Sun Yat-sen, the founder of Chinese democracy, laid out the Three Principles of the People as a guiding philosophy for what Chinese government should look like.

Modernizing China

When Sun Yat-sen, the founder of the Chinese Republic and, to be honest, the person who did more to modernize the country than anyone else, set out to bring China into the modern world, he knew that it required more than just knowledge and equipment. So he sought to create a political philosophy that would help provide the world's most populous nation with significant amounts of pride while leading it to a better future. For inspiration, he thought of Abraham Lincoln's phrase 'of the people, by the people, for the people' from the Gettysburg Address. In this lesson, we'll see how that phrase inspired the Three Principles of the People, a guiding philosophy for early modern China.

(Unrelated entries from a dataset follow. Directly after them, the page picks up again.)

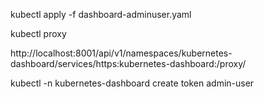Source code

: 
kubectl apply -f dashboard-adminuser.yaml

kubectl proxy

http://localhost:8001/api/v1/namespaces/kubernetes-dashboard/services/https:kubernetes-dashboard:/proxy/

kubectl -n kubernetes-dashboard create token admin-user
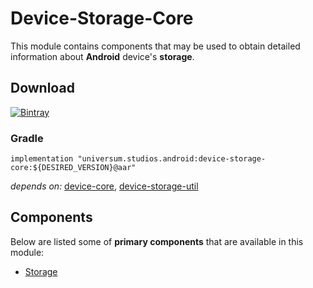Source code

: Device-Storage-Core
===============

This module contains components that may be used to obtain detailed information about **Android** 
device's **storage**.

## Download ##
[![Bintray](https://api.bintray.com/packages/universum-studios/android/universum.studios.android%3Adevice/images/download.svg)](https://bintray.com/universum-studios/android/universum.studios.android%3Adevice/_latestVersion)

### Gradle ###

    implementation "universum.studios.android:device-storage-core:${DESIRED_VERSION}@aar"

_depends on:_
[device-core](https://github.com/universum-studios/android_device/tree/master/library-core),
[device-storage-util](https://github.com/universum-studios/android_device/tree/master/library-storage-util)

## Components ##

Below are listed some of **primary components** that are available in this module:

- [Storage](https://github.com/universum-studios/android_device/tree/master/library-storage-core/src/main/java/universum/studios/android/device/storage/Storage.java)

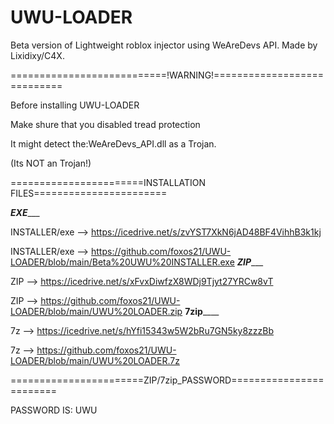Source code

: # UWU-LOADER
Beta version of Lightweight roblox injector using WeAreDevs API. Made by Lixidixy/C4X.

===========================!WARNING!============================

Before installing UWU-LOADER

Make shure that you disabled tread protection

It might detect the:WeAreDevs_API.dll as a Trojan.

(Its NOT an Trojan!)

=======================INSTALLATION FILES=======================

_____________________________EXE________________________________

INSTALLER/exe --> https://icedrive.net/s/zvYST7XkN6jAD48BF4VihhB3k1kj

INSTALLER/exe --> https://github.com/foxos21/UWU-LOADER/blob/main/Beta%20UWU%20INSTALLER.exe
_____________________________ZIP________________________________

ZIP --> https://icedrive.net/s/xFvxDiwfzX8WDj9Tjyt27YRCw8vT

ZIP --> https://github.com/foxos21/UWU-LOADER/blob/main/UWU%20LOADER.zip
____________________________7zip________________________________

7z --> https://icedrive.net/s/hYfi15343w5W2bRu7GN5ky8zzzBb

7z --> https://github.com/foxos21/UWU-LOADER/blob/main/UWU%20LOADER.7z

=======================ZIP/7zip_PASSWORD========================

PASSWORD IS: UWU
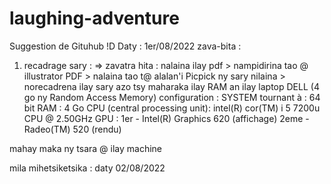 # laughing-adventure
Suggestion de Gituhub !D
Daty : 1er/08/2022
zava-bita : 
1) recadrage sary : 
=> zavatra hita : nalaina ilay pdf > nampidirina tao @ illustrator PDF > nalaina tao t@ alalan'i Picpick ny sary nilaina > norecadrena ilay sary azo
tsy maharaka ilay RAM an ilay laptop DELL (4 go ny Random Access Memory)
configuration :
SYSTEM tournant à : 64 bit
RAM : 4 Go
CPU (central processing unit): intel(R) cor(TM) i 5 7200u CPU @ 2.50GHz
GPU : 1er - Intel(R) Graphics 620 (affichage)
      2eme - Radeo(TM) 520 (rendu)
      
mahay maka ny tsara @ ilay machine 

mila mihetsiketsika : daty 02/08/2022
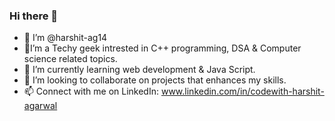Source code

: ### Hi there 👋

- 🔭 I’m @harshit-ag14
- 👀I’m a Techy geek intrested in C++ programming, DSA & Computer science related topics.
- 🌱 I’m currently learning web development & Java Script.
- 👯 I’m looking to collaborate on projects that enhances my skills.
- 📫 Connect with me on LinkedIn: www.linkedin.com/in/codewith-harshit-agarwal

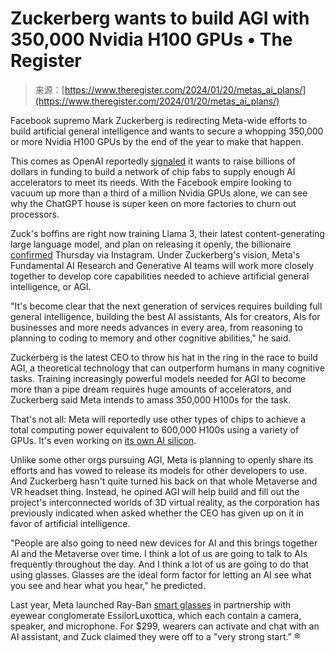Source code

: <!--yml
category: 未分类
date: 2024-05-27 14:58:43
-->

# Zuckerberg wants to build AGI with 350,000 Nvidia H100 GPUs • The Register

> 来源：[https://www.theregister.com/2024/01/20/metas_ai_plans/](https://www.theregister.com/2024/01/20/metas_ai_plans/)

Facebook supremo Mark Zuckerberg is redirecting Meta-wide efforts to build artificial general intelligence and wants to secure a whopping 350,000 or more Nvidia H100 GPUs by the end of the year to make that happen.

This comes as OpenAI reportedly [signaled](https://www.theregister.com/2024/01/20/altman_chip_fabs/) it wants to raise billions of dollars in funding to build a network of chip fabs to supply enough AI accelerators to meet its needs. With the Facebook empire looking to vacuum up more than a third of a million Nvidia GPUs alone, we can see why the ChatGPT house is super keen on more factories to churn out processors.

Zuck's boffins are right now training Llama 3, their latest content-generating large language model, and plan on releasing it openly, the billionaire [confirmed](https://www.instagram.com/p/C2QARHJR1sZ/) Thursday via Instagram. Under Zuckerberg's vision, Meta's Fundamental AI Research and Generative AI teams will work more closely together to develop core capabilities needed to achieve artificial general intelligence, or AGI.

"It's become clear that the next generation of services requires building full general intelligence, building the best AI assistants, AIs for creators, AIs for businesses and more needs advances in every area, from reasoning to planning to coding to memory and other cognitive abilities," he said.

Zuckerberg is the latest CEO to throw his hat in the ring in the race to build AGI, a theoretical technology that can outperform humans in many cognitive tasks. Training increasingly powerful models needed for AGI to become more than a pipe dream requires huge amounts of accelerators, and Zuckerberg said Meta intends to amass 350,000 H100s for the task.

That's not all: Meta will reportedly use other types of chips to achieve a total computing power equivalent to 600,000 H100s using a variety of GPUs. It's even working on [its own AI silicon](https://www.nextplatform.com/2023/12/01/meta-sees-little-risk-in-risc-v-with-custom-accelerators/).

Unlike some other orgs pursuing AGI, Meta is planning to openly share its efforts and has vowed to release its models for other developers to use. And Zuckerberg hasn't quite turned his back on that whole Metaverse and VR headset thing. Instead, he opined AGI will help build and fill out the project's interconnected worlds of 3D virtual reality, as the corporation has previously indicated when asked whether the CEO has given up on it in favor of artificial intelligence.

"People are also going to need new devices for AI and this brings together AI and the Metaverse over time. I think a lot of us are going to talk to AIs frequently throughout the day. And I think a lot of us are going to do that using glasses. Glasses are the ideal form factor for letting an AI see what you see and hear what you hear," he predicted. 

Last year, Meta launched Ray-Ban [smart glasses](https://www.theregister.com/2023/09/28/meta_connect/) in partnership with eyewear conglomerate EssilorLuxottica, which each contain a camera, speaker, and microphone. For $299, wearers can activate and chat with an AI assistant, and Zuck claimed they were off to a "very strong start." ®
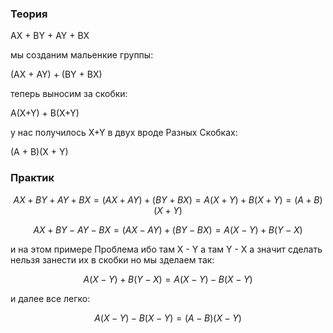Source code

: ### Теория

AX + BY + AY + BX

мы созданим мальенкие группы:

(AX + AY) + (BY + BX)

теперь выносим за скобки:

A(X+Y) + B(X+Y)

у нас получилось X+Y в двух вроде Разных Скобках:

(A + B)(X + Y)

### Практик

$$ AX + BY + AY + BX = (AX + AY) + (BY + BX) = A(X + Y) + B(X + Y) = (A + B)(X + Y) $$

$$ AX + BY - AY - BX = (AX - AY) + (BY - BX) = A(X - Y) + B(Y - X) $$

и на этом примере Проблема ибо там X - Y а там Y - X а значит сделать нельзя занести их в скобки но мы зделаем так:

$$ A(X - Y) + B(Y - X) = A(X - Y) - B(X - Y) $$

и далее все легко:

$$ A(X - Y) - B(X - Y) = (A - B)(X - Y) $$
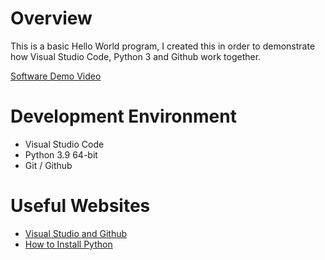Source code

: # Overview

This is a basic Hello World program, I created this in order to demonstrate how Visual Studio Code, Python 3 and Github work together. 


[Software Demo Video](http://youtube.link.goes.here)

# Development Environment

- Visual Studio Code
- Python 3.9 64-bit
- Git / Github

# Useful Websites

* [Visual Studio and Github](https://code.visualstudio.com/docs/editor/github)
* [How to Install Python](https://www.codecademy.com/article/install-python3)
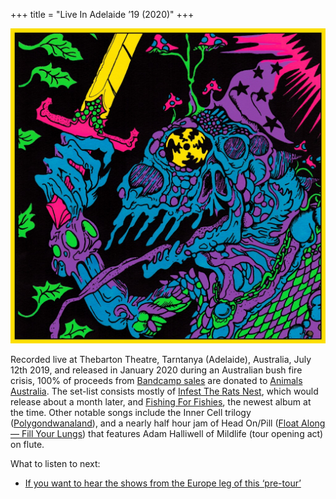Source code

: +++
title = "Live In Adelaide ’19 (2020)"
+++

![album cover of Live In Adelaide 2019](./cover.jpg)

Recorded live at Thebarton Theatre, Tarntanya (Adelaide), Australia, July 12th 2019, and released in January 2020 during an Australian bush fire crisis, 100% of proceeds from [Bandcamp sales](https://kinggizzard.bandcamp.com/album/live-in-adelaide-19) are donated to [Animals Australia](https://animalsaustralia.org/). The set-list consists mostly of [Infest The Rats Nest](/releases/infest-the-rats-nest), which would release about a month later, and [Fishing For Fishies](/releases/fishing-for-fishies), the newest album at the time. Other notable songs include the Inner Cell trilogy ([Polygondwanaland](/releases/polygondwanaland)), and a nearly half hour jam of Head On/Pill ([Float Along — Fill Your Lungs](/releases/float-along-fill-your-lungs)) that features Adam Halliwell of Mildlife (tour opening act) on flute.

What to listen to next:

*   [If you want to hear the shows from the Europe leg of this ‘pre-tour’](/releases/live-in-paris-2019)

The first principle of the people is based on the idea that the people of China should play a role in China's government. Colonial powers were trying to take over China at this time, and Sun Yat-sen was fighting outside forces as much as a desire by some Chinese not to nationalize. However, there was another problem. Which people of China should rule the country? For centuries the Manchus had ruled, but they were a minority compared to the Han Chinese. Still, there were also Muslims, Tibetans, Mongols, and many other smaller ethnicities within China. As such, this idea of populism sought to embrace all of China's nationalities as being Chinese. Think about it like this - you can be a Virginian or a Californian, but you're still an American. That was the philosophy Sun Yat-sen wanted his people to adopt.


Lincoln's desire for a government 'by the people' inspired Sun Yat-sen for his second point. China should be a democratic country, free of the entanglements that came with European rule. To this end, Sun Yat-sen tried to implement a Western-style democracy in China, with plenty of opportunities for civil involvement. The parts of government were known as Yuan, and they were based on both on Western and Imperial Chinese government organs.